"Wojna na Ukrainie". Lekarz: Berkut celuje w głowy

"Wojna na Ukrainie". Lekarz: Berkut celuje w głowy

Dodano:   /  Zmieniono: 
Protesty w Kijowie zaczęły się w nocy z 21 na 22 listopada (fot. sxc.hu) Źródło: FreeImages.com
- To, co widzieli moi koledzy nie wyglądało na walkę fair. To jest wojna przeciwko narodowi Ukrainy - mówi na antenie TVP Info Jurij Nakonieczny, lekarz Euromajdanu.
W starciach Berkutu z protestującymi przeciwko polityce prezydenta Wiktora Janukowycza zginęło na ulicach Kijowie co najmniej pięć osób. - Funkcjonariusze wykorzystują różne metody, które są zabronione. Do granatów przywiązują kamienie, które potem mocniej ranią ludzi - mówi w TVP Info Jurij Nakonieczny, lekarz pracujący w punkcie medycznym w sztabie Euromajdanu.

- Rachunek poszkodowanych w starciach sięga tysięcy osób od początku zamieszek. Najbardziej gorące godziny przypadają na noce. To wtedy najczęściej demonstranci i Berkut ścierają się na śmierć i życie - podkreśla lekarz i dodaje, że milicjanci biją lekarzy i nie oszczędzają nikogo. Jak mówi, najczęściej zgłaszają się do niego demonstranci z obrażeniami nóg i oczu.
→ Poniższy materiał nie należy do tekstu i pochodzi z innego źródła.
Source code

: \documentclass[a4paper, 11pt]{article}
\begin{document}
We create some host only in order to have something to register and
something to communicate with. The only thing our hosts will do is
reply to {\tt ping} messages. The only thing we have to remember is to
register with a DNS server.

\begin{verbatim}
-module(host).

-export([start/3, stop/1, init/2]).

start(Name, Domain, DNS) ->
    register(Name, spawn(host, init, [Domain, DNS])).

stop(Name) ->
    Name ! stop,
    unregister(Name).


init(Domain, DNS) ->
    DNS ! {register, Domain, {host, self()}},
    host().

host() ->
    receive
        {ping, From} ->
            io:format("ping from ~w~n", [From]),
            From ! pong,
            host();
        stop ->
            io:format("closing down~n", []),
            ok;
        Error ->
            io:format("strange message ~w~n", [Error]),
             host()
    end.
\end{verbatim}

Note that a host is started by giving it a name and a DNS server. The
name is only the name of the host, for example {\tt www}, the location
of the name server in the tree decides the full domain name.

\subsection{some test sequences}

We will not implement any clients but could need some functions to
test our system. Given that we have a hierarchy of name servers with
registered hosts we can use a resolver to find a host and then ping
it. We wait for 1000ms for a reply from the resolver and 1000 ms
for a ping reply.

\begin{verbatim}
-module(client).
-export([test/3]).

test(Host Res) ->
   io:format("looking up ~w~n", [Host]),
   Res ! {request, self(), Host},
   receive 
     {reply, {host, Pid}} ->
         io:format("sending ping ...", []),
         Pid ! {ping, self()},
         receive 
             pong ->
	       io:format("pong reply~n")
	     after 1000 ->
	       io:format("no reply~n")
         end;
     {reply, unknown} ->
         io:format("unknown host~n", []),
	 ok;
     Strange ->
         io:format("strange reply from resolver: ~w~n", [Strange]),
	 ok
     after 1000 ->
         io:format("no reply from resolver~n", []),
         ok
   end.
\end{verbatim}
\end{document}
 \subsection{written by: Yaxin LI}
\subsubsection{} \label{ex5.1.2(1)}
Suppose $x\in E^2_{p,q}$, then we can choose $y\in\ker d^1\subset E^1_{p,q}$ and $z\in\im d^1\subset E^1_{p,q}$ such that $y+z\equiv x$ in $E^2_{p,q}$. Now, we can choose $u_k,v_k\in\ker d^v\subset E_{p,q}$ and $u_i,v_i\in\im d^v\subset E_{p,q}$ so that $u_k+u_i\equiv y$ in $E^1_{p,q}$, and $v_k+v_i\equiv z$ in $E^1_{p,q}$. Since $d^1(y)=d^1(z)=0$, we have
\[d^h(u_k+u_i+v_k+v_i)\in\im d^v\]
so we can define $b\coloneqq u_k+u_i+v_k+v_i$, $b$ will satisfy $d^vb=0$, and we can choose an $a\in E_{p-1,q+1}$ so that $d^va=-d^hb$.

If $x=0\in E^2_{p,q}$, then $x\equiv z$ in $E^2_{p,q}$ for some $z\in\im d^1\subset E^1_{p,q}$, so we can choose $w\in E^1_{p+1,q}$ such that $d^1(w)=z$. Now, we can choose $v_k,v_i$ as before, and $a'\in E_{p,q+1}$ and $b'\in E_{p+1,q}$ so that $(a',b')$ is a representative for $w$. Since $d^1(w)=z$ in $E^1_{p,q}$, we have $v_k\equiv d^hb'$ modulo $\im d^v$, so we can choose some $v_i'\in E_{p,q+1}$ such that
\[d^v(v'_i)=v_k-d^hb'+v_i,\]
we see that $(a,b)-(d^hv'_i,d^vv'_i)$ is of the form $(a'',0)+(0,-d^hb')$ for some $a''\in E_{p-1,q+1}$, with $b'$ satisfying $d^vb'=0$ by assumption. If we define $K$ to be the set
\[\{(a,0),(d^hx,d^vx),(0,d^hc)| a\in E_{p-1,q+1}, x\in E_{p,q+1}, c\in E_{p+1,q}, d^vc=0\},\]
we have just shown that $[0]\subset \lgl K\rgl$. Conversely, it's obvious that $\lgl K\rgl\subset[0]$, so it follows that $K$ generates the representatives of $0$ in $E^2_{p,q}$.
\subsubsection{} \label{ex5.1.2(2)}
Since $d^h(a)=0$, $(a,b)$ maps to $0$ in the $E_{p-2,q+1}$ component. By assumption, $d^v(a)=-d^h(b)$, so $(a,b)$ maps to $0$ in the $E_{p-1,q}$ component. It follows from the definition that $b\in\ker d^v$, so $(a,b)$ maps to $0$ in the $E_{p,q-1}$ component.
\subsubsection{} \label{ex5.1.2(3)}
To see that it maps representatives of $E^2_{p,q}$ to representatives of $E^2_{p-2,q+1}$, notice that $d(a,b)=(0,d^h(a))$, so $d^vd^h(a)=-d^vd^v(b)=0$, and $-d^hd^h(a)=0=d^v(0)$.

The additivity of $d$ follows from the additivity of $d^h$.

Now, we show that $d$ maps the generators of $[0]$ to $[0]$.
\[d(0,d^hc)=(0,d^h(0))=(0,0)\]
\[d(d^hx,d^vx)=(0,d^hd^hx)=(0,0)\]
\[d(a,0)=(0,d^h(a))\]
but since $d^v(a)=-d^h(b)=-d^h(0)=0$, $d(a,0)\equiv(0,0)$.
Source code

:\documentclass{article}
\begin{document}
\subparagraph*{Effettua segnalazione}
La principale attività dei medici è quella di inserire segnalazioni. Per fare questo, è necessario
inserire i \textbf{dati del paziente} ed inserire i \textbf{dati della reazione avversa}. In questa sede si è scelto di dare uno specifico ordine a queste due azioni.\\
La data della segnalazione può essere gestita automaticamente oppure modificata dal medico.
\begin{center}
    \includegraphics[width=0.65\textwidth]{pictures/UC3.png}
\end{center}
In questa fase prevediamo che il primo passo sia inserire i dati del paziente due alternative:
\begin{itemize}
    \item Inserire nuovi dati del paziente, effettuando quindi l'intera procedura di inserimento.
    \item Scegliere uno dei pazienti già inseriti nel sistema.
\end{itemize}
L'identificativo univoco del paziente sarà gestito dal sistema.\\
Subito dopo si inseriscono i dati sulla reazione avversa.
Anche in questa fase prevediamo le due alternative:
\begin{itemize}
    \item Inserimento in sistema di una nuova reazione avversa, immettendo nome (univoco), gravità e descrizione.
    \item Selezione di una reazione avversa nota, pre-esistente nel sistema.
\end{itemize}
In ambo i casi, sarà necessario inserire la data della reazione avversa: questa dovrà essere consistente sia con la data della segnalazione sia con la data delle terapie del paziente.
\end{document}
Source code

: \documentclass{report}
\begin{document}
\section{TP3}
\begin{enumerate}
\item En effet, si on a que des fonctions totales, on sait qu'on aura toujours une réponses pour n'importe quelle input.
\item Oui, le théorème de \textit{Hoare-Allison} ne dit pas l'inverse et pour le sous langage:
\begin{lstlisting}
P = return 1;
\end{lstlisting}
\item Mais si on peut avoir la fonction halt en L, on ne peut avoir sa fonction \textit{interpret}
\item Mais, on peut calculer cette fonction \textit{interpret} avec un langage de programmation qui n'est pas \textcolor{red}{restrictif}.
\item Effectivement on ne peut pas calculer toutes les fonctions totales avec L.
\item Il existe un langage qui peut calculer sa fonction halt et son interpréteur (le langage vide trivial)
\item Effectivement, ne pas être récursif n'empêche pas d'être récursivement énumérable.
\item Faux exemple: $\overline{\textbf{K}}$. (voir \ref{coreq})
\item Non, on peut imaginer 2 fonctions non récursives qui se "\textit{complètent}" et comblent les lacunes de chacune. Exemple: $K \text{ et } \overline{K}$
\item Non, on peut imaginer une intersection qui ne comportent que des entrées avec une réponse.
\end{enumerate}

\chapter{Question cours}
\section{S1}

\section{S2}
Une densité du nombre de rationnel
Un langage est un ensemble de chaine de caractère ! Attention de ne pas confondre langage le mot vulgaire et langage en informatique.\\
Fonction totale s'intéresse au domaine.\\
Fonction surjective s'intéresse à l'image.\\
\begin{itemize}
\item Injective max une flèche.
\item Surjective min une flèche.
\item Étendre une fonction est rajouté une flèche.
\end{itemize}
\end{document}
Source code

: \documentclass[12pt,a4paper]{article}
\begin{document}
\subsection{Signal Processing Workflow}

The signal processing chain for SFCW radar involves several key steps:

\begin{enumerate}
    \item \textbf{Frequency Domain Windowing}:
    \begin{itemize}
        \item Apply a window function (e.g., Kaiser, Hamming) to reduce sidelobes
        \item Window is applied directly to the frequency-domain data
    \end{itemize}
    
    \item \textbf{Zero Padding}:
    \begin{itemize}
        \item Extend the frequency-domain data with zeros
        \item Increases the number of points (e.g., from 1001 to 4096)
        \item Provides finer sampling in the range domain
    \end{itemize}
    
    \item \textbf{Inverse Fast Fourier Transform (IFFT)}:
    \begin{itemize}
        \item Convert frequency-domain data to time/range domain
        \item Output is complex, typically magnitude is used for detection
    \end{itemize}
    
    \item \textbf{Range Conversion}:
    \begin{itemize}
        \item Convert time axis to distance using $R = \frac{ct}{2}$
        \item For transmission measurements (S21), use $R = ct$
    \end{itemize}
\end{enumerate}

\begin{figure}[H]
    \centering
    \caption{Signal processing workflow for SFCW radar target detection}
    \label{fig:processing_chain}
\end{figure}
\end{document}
- Strzałem można złamać kość i wybić oko. Zgłasza się wielu poszkodowanych z poranionymi oczami, ponieważ snajperzy celują ludziom w głowy - ubolewa Nakonieczny. Dodaje, że nie widział ciał osób, które zginęły podczas starć protestujących z Berkutem, gdyż pracował w innym miejscu demonstracji. - Ale to, co widzieli moi koledzy nie wyglądało na walkę fair. To jest wojna przeciwko narodowi Ukrainy - ocenia lekarz.